At 7:29pm sharp, the lights go out in Paul-Heyse-Straße number 26. The sound of massive church bells fills the futuristic velodrome in Berlin, and I single out the intro to AC/DC’s „Hell’s Bells». Soon after, laser beams of all colours cut through the weighty darkness. All cycling fanatics are summoned for prayer, worship, and sacrifice on the wooden track boards of «Das Berliner Sechstagerennen», and I am here to follow the path of the Maloja Pushbikers!
Coming from the hard school of road cycling, Berlin Six Day bears resemblance to a deranged mix of circus, amusement park, nightclub and German Oktoberfest, with powerful legs at the center of things. Everything is on rotation: Disc wheels and pedals, DJ Tomekk’s turntables, the flash lights and the giant mirror ball hanging down from the ceiling. It’s easy to let your mind wander back to ancient Rome and the gladiators‘ bloody battles in the Colosseum when the riders enter the stage and are cheered by the numerous devotees. The ambience is colossal. This is rock’n roll!

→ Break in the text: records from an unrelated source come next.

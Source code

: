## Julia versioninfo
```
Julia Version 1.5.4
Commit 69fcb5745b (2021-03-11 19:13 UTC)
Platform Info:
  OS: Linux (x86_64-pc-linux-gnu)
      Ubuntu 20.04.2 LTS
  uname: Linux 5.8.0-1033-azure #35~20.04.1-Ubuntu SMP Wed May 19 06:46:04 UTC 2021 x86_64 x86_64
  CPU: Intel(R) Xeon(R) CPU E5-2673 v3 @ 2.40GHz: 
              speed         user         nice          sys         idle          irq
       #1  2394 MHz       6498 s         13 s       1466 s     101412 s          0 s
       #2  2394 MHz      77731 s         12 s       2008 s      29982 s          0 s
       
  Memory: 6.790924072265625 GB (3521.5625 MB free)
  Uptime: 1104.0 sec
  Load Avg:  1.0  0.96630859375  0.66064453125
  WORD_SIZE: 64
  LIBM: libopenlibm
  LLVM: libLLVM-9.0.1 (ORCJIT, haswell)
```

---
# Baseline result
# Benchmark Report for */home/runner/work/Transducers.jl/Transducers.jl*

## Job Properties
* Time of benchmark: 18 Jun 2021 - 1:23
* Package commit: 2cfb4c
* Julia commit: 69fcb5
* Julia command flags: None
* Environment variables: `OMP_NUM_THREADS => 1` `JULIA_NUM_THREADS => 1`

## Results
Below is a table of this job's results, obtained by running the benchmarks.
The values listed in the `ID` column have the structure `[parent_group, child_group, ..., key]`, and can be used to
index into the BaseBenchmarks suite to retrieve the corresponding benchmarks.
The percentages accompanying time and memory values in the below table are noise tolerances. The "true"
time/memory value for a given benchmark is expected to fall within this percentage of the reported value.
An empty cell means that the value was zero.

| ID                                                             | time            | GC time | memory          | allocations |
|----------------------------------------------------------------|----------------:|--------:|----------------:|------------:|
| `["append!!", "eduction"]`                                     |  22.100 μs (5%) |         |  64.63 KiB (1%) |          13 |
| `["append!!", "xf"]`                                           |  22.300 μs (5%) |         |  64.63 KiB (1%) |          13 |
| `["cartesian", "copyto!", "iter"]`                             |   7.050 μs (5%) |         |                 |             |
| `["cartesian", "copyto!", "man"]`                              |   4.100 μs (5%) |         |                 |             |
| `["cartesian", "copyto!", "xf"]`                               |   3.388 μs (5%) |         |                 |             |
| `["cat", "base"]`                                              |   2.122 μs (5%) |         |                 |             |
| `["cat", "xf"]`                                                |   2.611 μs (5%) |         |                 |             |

Joining a new group of people is sometimes a gamble, but teaming up with the Pushbikers is easy. I’m here to do what I do best, photography, and what I get is a mountain of big smiles, thumbs up and open doors. I learn as I follow the path, and I adapt to and adopt the game plan. I get it, and I’ve probably been there a while myself without being conscious of it: It’s not about the number of podium spots or the amount of UCI points, but about the joy of crossing the finish line with your teammates. It’s not about cold numbers on your powermeter, but rather about the beads of sweat on your forehead and the flood of lactic acid in your legs. Cycling is still a painful exercise and always will be, but for the Pushbikers it also has be fun. Basta.
The riders grind out lap after lap on the velodrome like small satellites in orbit round a microcosm of flashing light and deafening noise, relentlessly, night after night. Eighties glamrock is followed by oompah from Tyrol, suddenly interrupted by a starting shot and the jingle of bells in a random order, but I try not to despair. In all the chaos and madness, I remind myself that this is Germany, and that there must be a system, somewhere, and the pleasure is all the greater when confusion turns into fascination and admiration for what happens on the pitch after two nights inside the track.

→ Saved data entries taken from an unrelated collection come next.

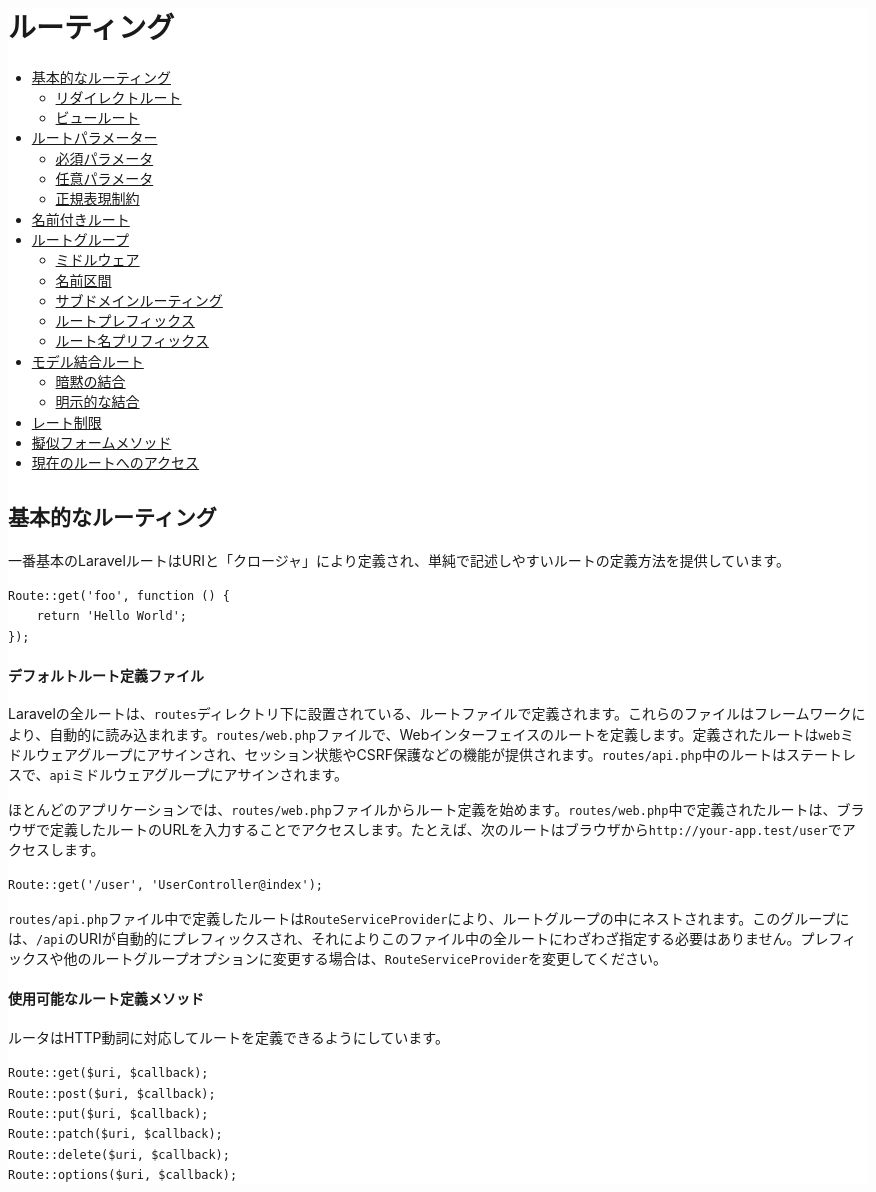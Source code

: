 # ルーティング

- [基本的なルーティング](#basic-routing)
    - [リダイレクトルート](#redirect-routes)
    - [ビュールート](#view-routes)
- [ルートパラメーター](#route-parameters)
    - [必須パラメータ](#required-parameters)
    - [任意パラメータ](#parameters-optional-parameters)
    - [正規表現制約](#parameters-regular-expression-constraints)
- [名前付きルート](#named-routes)
- [ルートグループ](#route-groups)
    - [ミドルウェア](#route-group-middleware)
    - [名前区間](#route-group-namespaces)
    - [サブドメインルーティング](#route-group-sub-domain-routing)
    - [ルートプレフィックス](#route-group-prefixes)
    - [ルート名プリフィックス](#route-group-name-prefixes)
- [モデル結合ルート](#route-model-binding)
    - [暗黙の結合](#implicit-binding)
    - [明示的な結合](#explicit-binding)
- [レート制限](#rate-limiting)
- [擬似フォームメソッド](#form-method-spoofing)
- [現在のルートへのアクセス](#accessing-the-current-route)

<a name="basic-routing"></a>
## 基本的なルーティング

一番基本のLaravelルートはURIと「クロージャ」により定義され、単純で記述しやすいルートの定義方法を提供しています。

    Route::get('foo', function () {
        return 'Hello World';
    });

#### デフォルトルート定義ファイル

Laravelの全ルートは、`routes`ディレクトリ下に設置されている、ルートファイルで定義されます。これらのファイルはフレームワークにより、自動的に読み込まれます。`routes/web.php`ファイルで、Webインターフェイスのルートを定義します。定義されたルートは`web`ミドルウェアグループにアサインされ、セッション状態やCSRF保護などの機能が提供されます。`routes/api.php`中のルートはステートレスで、`api`ミドルウェアグループにアサインされます。

ほとんどのアプリケーションでは、`routes/web.php`ファイルからルート定義を始めます。`routes/web.php`中で定義されたルートは、ブラウザで定義したルートのURLを入力することでアクセスします。たとえば、次のルートはブラウザから`http://your-app.test/user`でアクセスします。

    Route::get('/user', 'UserController@index');

`routes/api.php`ファイル中で定義したルートは`RouteServiceProvider`により、ルートグループの中にネストされます。このグループには、`/api`のURIが自動的にプレフィックスされ、それによりこのファイル中の全ルートにわざわざ指定する必要はありません。プレフィックスや他のルートグループオプションに変更する場合は、`RouteServiceProvider`を変更してください。

#### 使用可能なルート定義メソッド

ルータはHTTP動詞に対応してルートを定義できるようにしています。

    Route::get($uri, $callback);
    Route::post($uri, $callback);
    Route::put($uri, $callback);
    Route::patch($uri, $callback);
    Route::delete($uri, $callback);
    Route::options($uri, $callback);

The new year has been troublesome for Pushbiker-protagonist, Christian Grasman, pulling out of Bremen with «Die Grippe». On the third night in Berlin, bad luck strikes again as he slams in the parquet. The sound of carbon fiber hitting hard wood is harrowing. Christian limps off the track to receive medical care. A gaping wound on his right leg is cleaned and stripped, but the internal injuries are far more serious.
«Grasi» is out of the race, but instead of returning home to his wife and newborn child, he shakes off his bad fortune to stick up for his teammate, Maximilian Beyer. With stoic calm and a contagious enthusiasm, he manoeuvres his young comrade safely through the last, laborious nights in the velodrome. Christian leads the way, handing out praise and comfort pats on Max’ shoulder when things blow up. On a mobile cooktop he makes coffee for the team, and limping around with a damaged knee, he serves homemade muffins to his competitors.It’s nice to be around Christian, and I have no trouble understanding why he is so highly valued on and off the track. Christian is the real deal, a real Pushbiker.
I got to be a Pushbiker for six days, and I loved it… Be a Pushbiker, too!